The special guest appearance by the creator of the law, former Texas solicitor general Jonathan Mitchell, did not send anyone into a swoon, either. The chief justice interrupted him repeatedly, seemingly unimpressed with Mitchell’s lawyerly version of mansplaining.
Immediately after Roberts concluded the hearing, speculation about the court’s possible decision, which could come as early as Friday, began. Some feared that the high court will refuse to grant the injunction, “softening the ground to overturn Roe,” as one attorney who has long fought to maintain access to abortion told me. That day could come soon, when a Mississippi law banning most abortions after fifteen weeks comes before the court on December 1.
But Julie Murray, senior staff attorney for Planned Parenthood Federation of America, believes the court could very well grant the preliminary injunction. The attorney for the providers, Mark Hearron, made a motion for emergency relief during the hearing. A temporary restraining order might also be a possibility. “If that decision were favorable, we could reinstate services,” Murray said, hoping that reinstatement would offer “quick relief” to women in need. “I use that word relative to the experience we have been having. Going sixty-three days without your constitutional rights isn’t quick.”
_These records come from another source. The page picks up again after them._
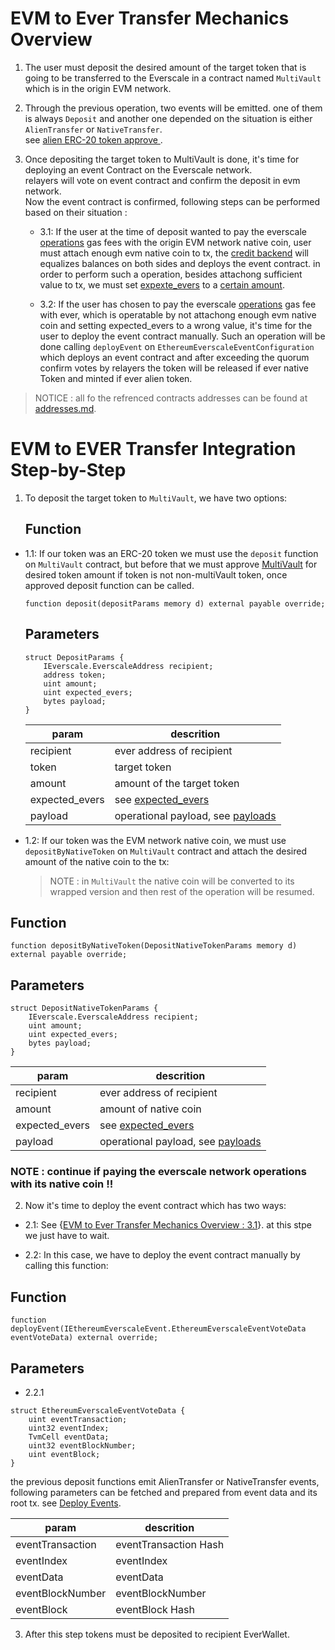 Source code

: # EVM to Ever Transfer Mechanics Overview

1. The user must deposit the desired amount of the target token that is going to be transferred to the Everscale in a contract named `MultiVault` which is in the origin EVM network.

2. Through the previous operation, two events will be emitted. one of them is always `Deposit` and another one depended on the situation is either `AlienTransfer` or `NativeTransfer`.\
   see [alien ERC-20 token approve ](./concepts.md#approving-alien-erc-20-tokens).
3. Once depositing the target token to MultiVault is done, it's time for deploying an event Contract on the Everscale network.\
   relayers will vote on event contract and confirm the deposit in evm network.\
   Now the event contract is confirmed, following steps can be performed based on their situation :

   - 3.1: If the user at the time of deposit wanted to pay the everscale [operations](./concepts.md#ever-network-operations) gas fees with the origin EVM network native coin, user must attach enough evm native coin to tx, the [credit backend](./concepts.md#credit-backend) will equalizes balances on both sides and deploys the event contract.
     in order to perform such a operation, besides attachong sufficient value to tx, we must set [expexte_evers](./concepts.md#event-contract-deploy-value-expected_evers) to a [certain amount](FAQ.md#how-to-set-expected_evers).

   - 3.2: If the user has chosen to pay the everscale [operations](./concepts.md#ever-network-operations) gas fee with ever, which is operatable by not attachong enough evm native coin and setting expected_evers to a wrong value, it's time for the user to deploy the event contract manually. Such an operation will be done calling `deployEvent` on `EthereumEverscaleEventConfiguration` which deploys an event contract and after exceeding the quorum confirm votes by relayers the token will be released if ever native Token and minted if ever alien token.

> NOTICE : all fo the refrenced contracts addresses can be found at [addresses.md](./addresses.md).

# EVM to EVER Transfer Integration Step-by-Step

1. To deposit the target token to `MultiVault`, we have two options:

   ## Function

- 1.1: If our token was an ERC-20 token we must use the `deposit` function on `MultiVault` contract,
  but before that we must approve [MultiVault](./addresses.md#evm-smart-contracts) for desired token amount if token is not non-multiVault token, once approved deposit function can be called.

  ```solidity
  function deposit(depositParams memory d) external payable override;
  ```

  ## Parameters

  ```solidity
  struct DepositParams {
      IEverscale.EverscaleAddress recipient;
      address token;
      uint amount;
      uint expected_evers;
      bytes payload;
  }
  ```

  | param          | descrition                                                                     |
  | -------------- | ------------------------------------------------------------------------------ |
  | recipient      | ever address of recipient                                                      |
  | token          | target token                                                                   |
  | amount         | amount of the target token                                                     |
  | expected_evers | see [expected_evers](./concepts.md#event-contract-deploy-value-expected_evers) |
  | payload        | operational payload, see [payloads](./concepts.md#payloads)                    |

- 1.2: If our token was the EVM network native coin, we must use `depositByNativeToken` on `MultiVault` contract and attach the desired amount of the native coin to the tx:

  > NOTE : in `MultiVault` the native coin will be converted to its wrapped version and then rest of the operation will be resumed.

## Function

```solidity
function depositByNativeToken(DepositNativeTokenParams memory d) external payable override;
```

## Parameters

```solidity
struct DepositNativeTokenParams {
    IEverscale.EverscaleAddress recipient;
    uint amount;
    uint expected_evers;
    bytes payload;
}
```

| param          | descrition                                                                     |
| -------------- | ------------------------------------------------------------------------------ |
| recipient      | ever address of recipient                                                      |
| amount         | amount of native coin                                                          |
| expected_evers | see [expected_evers](./concepts.md#event-contract-deploy-value-expected_evers) |
| payload        | operational payload, see [payloads](./concepts.md#payloads)                    |

### NOTE : continue if paying the everscale network operations with its native coin !!

2. Now it's time to deploy the event contract which has two ways:

- 2.1: See {[EVM to Ever Transfer Mechanics Overview : 3.1](#31-if-the-user-at-the-time-of-deposit-accepted-to-pay-the-event-contract-deployment-fee-with-the-origin-evm-network-native-coin-the-relayers-will-automatically-swap-that-to-ever-which-is-the-everscale-native-coin-and-deploy-the-event-contract-themselves)}. at this stpe we just have to wait.

- 2.2: In this case, we have to deploy the event contract manually by calling this function:

## Function

```solidity
function deployEvent(IEthereumEverscaleEvent.EthereumEverscaleEventVoteData eventVoteData) external override;
```

## Parameters

- 2.2.1

```solidity
struct EthereumEverscaleEventVoteData {
    uint eventTransaction;
    uint32 eventIndex;
    TvmCell eventData;
    uint32 eventBlockNumber;
    uint eventBlock;
}
```

the previous deposit functions emit AlienTransfer or NativeTransfer events, following parameters can be fetched and prepared from event data and its root tx. see [Deploy Events](../EVER-TO-EVM/scripts/deployEvents/).

| param            | descrition            |
| ---------------- | --------------------- |
| eventTransaction | eventTransaction Hash |
| eventIndex       | eventIndex            |
| eventData        | eventData             |
| eventBlockNumber | eventBlockNumber      |
| eventBlock       | eventBlock Hash       |

3. After this step tokens must be deposited to recipient EverWallet.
Regardless, the case could be made that abortion opponents have already won, regardless of what the Supreme Court decides. “With the exception of the two-day period when there was an injunction in the [government’s] case, we are where we have been for the last sixty-three days and counting,” Murray said. “The reality is we know many people in Texas have now been forced to continue a pregnancy they had decided to end.”
According to Murray, these include Texans who are already parents and who know they cannot care for a child emotionally or economically, minors who need court permission for an abortion and cannot get out of state on their own, and victims of family violence. “The situation on the ground is dire, and has been dire, and nothing about the arguments yesterday has changed that reality,” Murray said, before she echoed the concerns stated by Kavanaugh that the law could be a model used by other states to target other rights guaranteed by the Constitution. “This law, that was designed to violate a clear constitutional right, is working exactly as the Legislature wanted it to. It takes away peoples’ autonomy.”